> [WORK TASK]: Look through the data that follows and say how many of its lines contain "value", giving the number only.

DATA LISTING Block Start

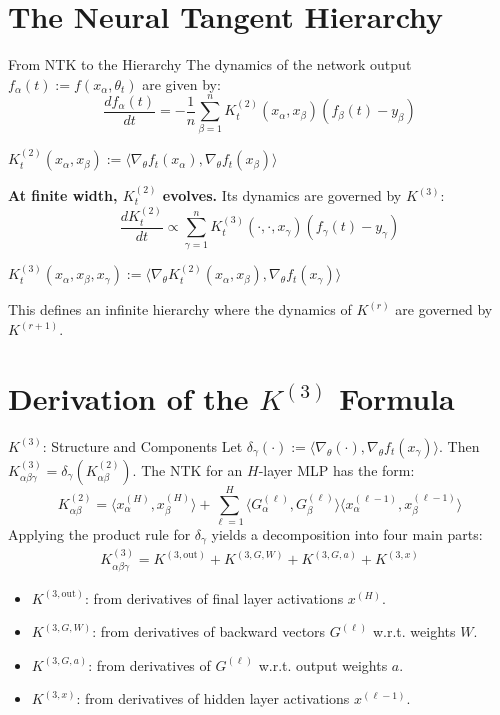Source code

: \documentclass{beamer}
\begin{document}
\section{The Neural Tangent Hierarchy}

\begin{frame}{From NTK to the Hierarchy}
The dynamics of the network output $f_\alpha(t) := f(x_\alpha, \theta_t)$ are given by:
\[
\frac{d f_\alpha(t)}{dt} = -\frac{1}{n} \sum_{\beta=1}^n K^{(2)}_t(x_\alpha, x_\beta) (f_\beta(t) - y_\beta)
\]
\begin{definition}
$K^{(2)}_t(x_\alpha, x_\beta) := \langle \nabla_\theta f_t(x_\alpha), \nabla_\theta f_t(x_\beta) \rangle$
\end{definition}
\vspace{0.5cm}
\textbf{At finite width, $K^{(2)}_t$ evolves.} Its dynamics are governed by $K^{(3)}$:
\[
\frac{d K^{(2)}_t}{dt} \propto \sum_{\gamma=1}^n K^{(3)}_t(\cdot, \cdot, x_\gamma) (f_\gamma(t) - y_\gamma)
\]
\begin{definition}
$K^{(3)}_t(x_\alpha, x_\beta, x_\gamma) := \langle \nabla_\theta K^{(2)}_t(x_\alpha, x_\beta), \nabla_\theta f_t(x_\gamma) \rangle$
\end{definition}
This defines an infinite hierarchy where the dynamics of $K^{(r)}$ are governed by $K^{(r+1)}$.
\end{frame}


\section{Derivation of the $K^{(3)}$ Formula}

\begin{frame}{$K^{(3)}$: Structure and Components}
Let $\delta_\gamma(\cdot) := \langle \nabla_\theta (\cdot), \nabla_\theta f_t(x_\gamma) \rangle$. Then $K^{(3)}_{\alpha\beta\gamma} = \delta_\gamma(K^{(2)}_{\alpha\beta})$.
\vspace{0.5cm}
The NTK for an $H$-layer MLP has the form:
\[
K^{(2)}_{\alpha\beta} = \langle x^{(H)}_\alpha, x^{(H)}_\beta \rangle + \sum_{\ell=1}^{H} \langle G^{(\ell)}_\alpha, G^{(\ell)}_\beta \rangle \langle x^{(\ell-1)}_\alpha, x^{(\ell-1)}_\beta \rangle
\]
Applying the product rule for $\delta_\gamma$ yields a decomposition into four main parts:
\begin{align*}
K^{(3)}_{\alpha\beta\gamma} = K^{(3,\text{out})} + K^{(3,G,W)} + K^{(3,G,a)} + K^{(3,x)}
\end{align*}
\begin{itemize}
    \item $K^{(3,\text{out})}$: from derivatives of final layer activations $x^{(H)}$.
    \item $K^{(3,G,W)}$: from derivatives of backward vectors $G^{(\ell)}$ w.r.t. weights $W$.
    \item $K^{(3,G,a)}$: from derivatives of $G^{(\ell)}$ w.r.t. output weights $a$.
    \item $K^{(3,x)}$: from derivatives of hidden layer activations $x^{(\ell-1)}$.
\end{itemize}
\end{frame}
\end{document}
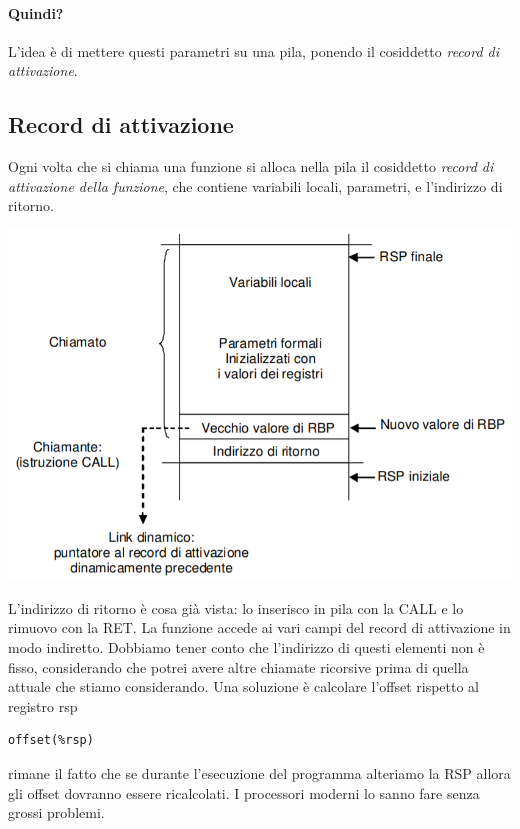 \documentclass[11pt]{report}
\theoremstyle{definition}
\begin{document}
\paragraph{Quindi?} L'idea è di mettere questi parametri su una pila, ponendo il cosiddetto \emph{record di attivazione}.
\clearpage 
\subsection{Record di attivazione}
Ogni volta che si chiama una funzione si alloca nella pila il cosiddetto \emph{record di attivazione della funzione}, che contiene variabili locali, parametri, e l'indirizzo di ritorno.
\begin{center}
\includegraphics[scale=0.59]{img/20.PNG}
\end{center} 
L'indirizzo di ritorno è cosa già vista: lo inserisco in pila con la CALL e lo rimuovo con la RET. La funzione accede ai vari campi del record di attivazione in modo indiretto. Dobbiamo tener conto che l'indirizzo di questi elementi non è fisso, considerando che potrei avere altre chiamate ricorsive prima di quella attuale che stiamo considerando. Una soluzione è calcolare l'offset rispetto al registro rsp
\begin{verbatim}
offset(%rsp)
\end{verbatim}
rimane il fatto che se durante l'esecuzione del programma alteriamo la RSP allora gli offset dovranno essere ricalcolati. I processori moderni lo sanno fare senza grossi problemi.
\end{document}
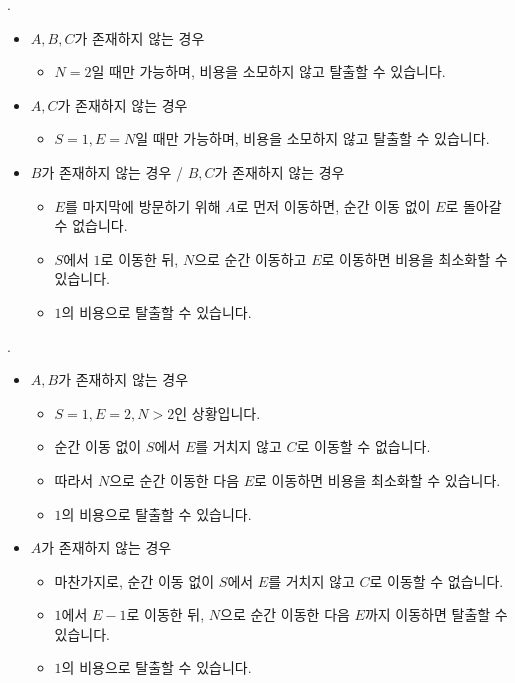 \begin{frame}{\probno{}. \probtitle{}}
    \begin{itemize}
        \item $A, B, C$가 존재하지 않는 경우
        \begin{itemize}
            \item $N = 2$일 때만 가능하며, 비용을 소모하지 않고 탈출할 수 있습니다.
        \end{itemize}
        \vspace{2mm}
        \item $A, C$가 존재하지 않는 경우
        \begin{itemize}
            \item $S = 1, E = N$일 때만 가능하며, 비용을 소모하지 않고 탈출할 수 있습니다.
        \end{itemize}
        \vspace{2mm}
        \item $B$가 존재하지 않는 경우 / $B, C$가 존재하지 않는 경우
        \begin{itemize}
            \item $E$를 마지막에 방문하기 위해 $A$로 먼저 이동하면, 순간 이동 없이 $E$로 돌아갈 수 없습니다.
            \item $S$에서 $1$로 이동한 뒤, $N$으로 순간 이동하고 $E$로 이동하면 비용을 최소화할 수 있습니다.
            \item $1$의 비용으로 탈출할 수 있습니다.
        \end{itemize}
    \end{itemize}
\end{frame}

\begin{frame}{\probno{}. \probtitle{}}
    \begin{itemize}
        \item $A, B$가 존재하지 않는 경우
        \begin{itemize}
            \item $S = 1, E = 2, N > 2$인 상황입니다.
            \item 순간 이동 없이 $S$에서 $E$를 거치지 않고 $C$로 이동할 수 없습니다.
            \item 따라서 $N$으로 순간 이동한 다음 $E$로 이동하면 비용을 최소화할 수 있습니다.
            \item $1$의 비용으로 탈출할 수 있습니다.
        \end{itemize}
        \vspace{2mm}
        \item $A$가 존재하지 않는 경우
        \begin{itemize}
            \item 마찬가지로, 순간 이동 없이 $S$에서 $E$를 거치지 않고 $C$로 이동할 수 없습니다.
            \item $1$에서 $E-1$로 이동한 뒤, $N$으로 순간 이동한 다음 $E$까지 이동하면 탈출할 수 있습니다.
            \item $1$의 비용으로 탈출할 수 있습니다.
        \end{itemize}
    \end{itemize}
\end{frame}


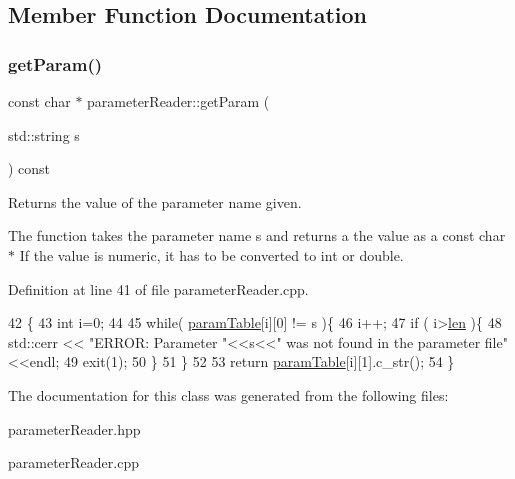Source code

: \subsection{Member Function Documentation}
\mbox{\label{classparameterReader_ae5e3d2f04754357b25556f04cbe48b2e}} 
\subsubsection{\texorpdfstring{get\+Param()}{getParam()}}
{\footnotesize\ttfamily const char $\ast$ parameter\+Reader\+::get\+Param (\begin{DoxyParamCaption}\item[{std\+::string}]{s }\end{DoxyParamCaption}) const}



Returns the value of the parameter name given. 

The function takes the parameter name s and returns a the value as a const char$\ast$ If the value is numeric, it has to be converted to int or double. 

Definition at line 41 of file parameter\+Reader.\+cpp.


\begin{DoxyCode}
42 \{
43   \textcolor{keywordtype}{int} i=0;
44 
45   \textcolor{keywordflow}{while}( \hyperlink{classparameterReader_ac5b129418d06946c39462c2bf26aea54}{paramTable}[i][0] != s )\{
46     i++;
47     \textcolor{keywordflow}{if} ( i>\hyperlink{classparameterReader_a72a2ac1e23e699b2f393193193d9dda7}{len} )\{
48       std::cerr << \textcolor{stringliteral}{"ERROR: Parameter "}<<s<<\textcolor{stringliteral}{" was not found in the parameter file"}<<endl;
49       exit(1);
50     \}
51   \}
52 
53   \textcolor{keywordflow}{return} \hyperlink{classparameterReader_ac5b129418d06946c39462c2bf26aea54}{paramTable}[i][1].c\_str();
54 \}
\end{DoxyCode}


The documentation for this class was generated from the following files\+:\begin{DoxyCompactItemize}
\item 
parameter\+Reader.\+hpp\item 
parameter\+Reader.\+cpp\end{DoxyCompactItemize}
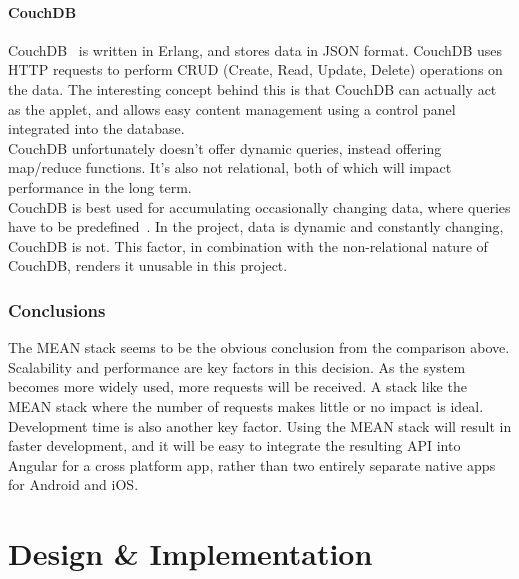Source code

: \documentclass[preprint,12pt,3p]{elsarticle}
\begin{document}
\paragraph{CouchDB}
CouchDB~\cite{couchdb} is written in Erlang, and stores data in JSON format. CouchDB uses HTTP requests to perform CRUD (Create, Read, Update, Delete) operations on the data. 
The interesting concept behind this is that CouchDB can actually act as the applet, and allows easy content management using a control panel integrated into the database.\\
CouchDB unfortunately doesn't offer dynamic queries, instead offering map/reduce functions. It's also not relational, both of which will impact performance in the long term.\\
CouchDB is best used for accumulating occasionally changing data, where queries have to be predefined~\cite{databasecomparison}. In the project, data is dynamic and constantly changing, CouchDB is not. This factor, in combination with the non-relational nature of CouchDB, renders it unusable in this project.

\subsubsection{Conclusions}
The MEAN stack seems to be the obvious conclusion from the comparison above. Scalability and performance are key factors in this decision. As the system becomes more widely used, more requests will be received. A stack like the MEAN stack where the number of requests makes little or no impact is ideal.\\
Development time is also another key factor. Using the MEAN stack will result in faster development, and it will be easy to integrate the resulting API into Angular for a cross platform app, rather than two entirely separate native apps for Android and iOS.



\clearpage

\section{Design \& Implementation}
\end{document}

DATA LISTING Block End

> [OUTPUT FOR THIS TASK]: 2